Dieu doit être dans notre clan parce que, en effet, Il nous garde. Sans la moindre difficulté, nous portons Stéphane à la voiture. Nous grimpons sur la banquette avant et mettons la voile. Une fois le portail passé, sans le moindre dommage, je ne puis retenir un cri d’allégresse.
— On les a eus ! On les a eus !
— Et comment ! renchérit Barthélemy. Que faisons-nous maintenant ?
— Conduisez-nous dans une petite rue tranquille. On laissera la bagnole et on ira prendre le tramway séparément.
CHAPITRE XIV
Nous sommes tous trois attablés devant une bonne bouteille chez Barthélemy.
— Pas trop de bobo ? demandé-je à Stéphane.
— Non, dit-il, grâce à votre intervention rapide. Je n’ai essuyé, après mon arrestation, qu’un interrogatoire rapide. D’après ce que j’ai cru comprendre, à la Gestapo, ils attendaient une grosse légume car l’affaire est d’importance.
Puis il nous fait le récit de son aventure.
— Je me doutais de quelque chose, ce matin. Une impression… Au lieu d’aller vous attendre comme prévu à la campagne, je vous ai suivi, de loin. Ainsi je les ai vus balancer le coffre du camion en rase campagne. Gretta a ramassé tout le monde. Mon premier réflexe a été de vous prévenir, mais je me suis dit que nous vivions un instant déjà périlleux et qu’une bagarre avec les Polonais — ou soi-disant tels — aurait des effets catastrophiques. Gretta a fait demi-tour. Je l’ai suivie. Elle a roulé jusqu’à un petit pavillon dans les quartiers populeux de Villeurbanne.
— La garce ! grommelle Barthélemy.
— J’ai couru au téléphone, poursuivit Stéphane. Et comme je commençais à vous parler, la porte de ma cabine s’est ouverte, deux types de la Gestapo m’ont cueilli proprement. Je suppose que le numéro de ma voiture a été noté par quelqu’un…
— Certainement, dis-je. Ce qu’il faut faire d’urgence, maintenant, c’est aller voir jusqu’à Villeurbanne. Si les Polaks ne sont pas arrêtés, ils doivent s’y terrer. Ils n’ont pas d’autre conduite à adopter après ce coup de force !
Villeurbanne est un bled ouvrier qui continue Lyon. Y a une flopée d’usines, de terrains vagues, de quartiers sordides, et puis, y a aussi des gratte-ciel comme à Chicago. Le pavillon où se sont terrés les Polaks se trouve dans une petite ruelle à palissades de bois, à trottoirs de terre et à becs de gaz, situé immédiatement derrière les gigantesques constructions qui le font paraître tout petit, tout rabougri, tout sordide.
C’est une construction à un étage, à la façade lépreuse, dont les volets plus ou moins démantelés sont fermés.
— On va tenter l’assaut, dis-je brusquement.
Le hic, dans cette histoire, c’est que nous ignorons en fin de compte à qui nous avons affaire.
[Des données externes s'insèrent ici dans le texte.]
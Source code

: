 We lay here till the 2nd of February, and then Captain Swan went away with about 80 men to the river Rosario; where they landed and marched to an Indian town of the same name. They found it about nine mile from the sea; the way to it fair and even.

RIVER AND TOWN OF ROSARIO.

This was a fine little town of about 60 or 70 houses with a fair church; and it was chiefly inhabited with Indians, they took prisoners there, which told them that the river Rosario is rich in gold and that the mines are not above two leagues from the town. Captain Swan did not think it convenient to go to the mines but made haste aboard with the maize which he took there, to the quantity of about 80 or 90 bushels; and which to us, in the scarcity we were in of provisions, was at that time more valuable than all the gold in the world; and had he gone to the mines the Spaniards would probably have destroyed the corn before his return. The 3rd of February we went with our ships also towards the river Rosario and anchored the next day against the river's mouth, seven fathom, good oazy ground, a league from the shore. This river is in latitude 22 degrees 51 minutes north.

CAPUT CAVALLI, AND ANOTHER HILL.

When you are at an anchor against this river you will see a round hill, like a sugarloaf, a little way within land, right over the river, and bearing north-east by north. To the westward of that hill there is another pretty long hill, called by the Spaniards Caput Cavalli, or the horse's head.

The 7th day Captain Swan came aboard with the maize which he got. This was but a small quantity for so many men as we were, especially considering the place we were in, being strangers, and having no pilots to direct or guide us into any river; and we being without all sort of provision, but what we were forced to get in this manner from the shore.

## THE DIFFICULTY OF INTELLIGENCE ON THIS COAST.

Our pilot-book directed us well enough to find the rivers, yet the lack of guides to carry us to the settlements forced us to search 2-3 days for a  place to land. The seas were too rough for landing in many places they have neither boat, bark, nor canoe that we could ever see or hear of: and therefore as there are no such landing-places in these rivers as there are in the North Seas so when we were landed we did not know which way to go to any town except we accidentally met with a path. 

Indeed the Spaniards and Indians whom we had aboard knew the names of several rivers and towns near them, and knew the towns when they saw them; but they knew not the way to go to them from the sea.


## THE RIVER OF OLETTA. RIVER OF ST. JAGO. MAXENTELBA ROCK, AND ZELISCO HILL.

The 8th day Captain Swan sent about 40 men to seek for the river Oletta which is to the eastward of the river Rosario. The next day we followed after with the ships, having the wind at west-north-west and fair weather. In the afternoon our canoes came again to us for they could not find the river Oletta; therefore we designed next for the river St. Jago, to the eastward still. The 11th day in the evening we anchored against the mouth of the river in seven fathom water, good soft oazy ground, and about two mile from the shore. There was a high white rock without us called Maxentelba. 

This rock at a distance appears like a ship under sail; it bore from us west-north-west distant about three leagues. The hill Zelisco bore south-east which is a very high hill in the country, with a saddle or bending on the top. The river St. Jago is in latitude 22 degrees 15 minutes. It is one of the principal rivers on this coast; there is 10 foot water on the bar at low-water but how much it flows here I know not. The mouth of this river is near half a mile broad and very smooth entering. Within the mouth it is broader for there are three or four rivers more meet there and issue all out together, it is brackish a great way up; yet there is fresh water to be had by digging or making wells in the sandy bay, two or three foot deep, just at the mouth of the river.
Qui sont ces gars ? Pour le compte de qui travaillent-ils ?
— On va leur faire le coup de la tenaille, décidé-je. Stéphane, vous allez sonner carrément au pavillon. Vous jouerez les indignés et demanderez ce que signifie ce manège. Moi, je vais profiter de ce que vous accaparerez leur attention pour entrer en douce dans la carrée. Barthélemy restera ici. De cette façon, si les choses tournaient mal, nous aurions la possibilité de leur prouver qu’il nous reste des concours extérieurs. Compris ?
— Vous êtes un vrai général, approuve Stéphane.
— Et comment ! Napoléon c’était un boy-scout à côté de mégnace !
Je m’élance, attrape le faîte de la palissade et à l’aide d’un rétablissement je le franchis.
Je me trouve alors dans des jardins chétifs au milieu desquels se dressent des petites cabanes à outils.
Je me dirige vers le pavillon des Polaks en me cachant le mieux possible. Il me faut trois minutes pour l’atteindre. L’auto de Gretta est dans la cour. On entend, provenant de la cambuse, un ronronnement de conversations.
Je fais le tour de la construction et je découvre une porte qui n’est pas la porte principale, mais une issue sur une buanderie. Elle n’est pas fermée à clé. J’entre. Ça renifle le moisi dans le secteur. Il y fait frais. Je frissonne : de quoi enrhumer un Esquimau !
Une autre porte, fermée à clé, celle-là, fait communiquer la buanderie au reste du pavillon. J’attends le coup de sonnette de Stéphane avant de travailler la serrure. Celui-ci se produit presque aussitôt. Un silence de mort se fait alors dans le pavillon. On entendrait réfléchir un gardien de la paix… Puis il y a un bruit de pas. Les occupants de la masure se décident à aller ouvrir.
Vite, vite, je prends un couteau et un morceau de fil de fer et je taquine la serrure ; c’est une timide qui se laisse facilement influencer. En moins de temps qu’il n’en faut à un facteur pour siffler un verre de rouge, je suis de l’autre côté de la lourde.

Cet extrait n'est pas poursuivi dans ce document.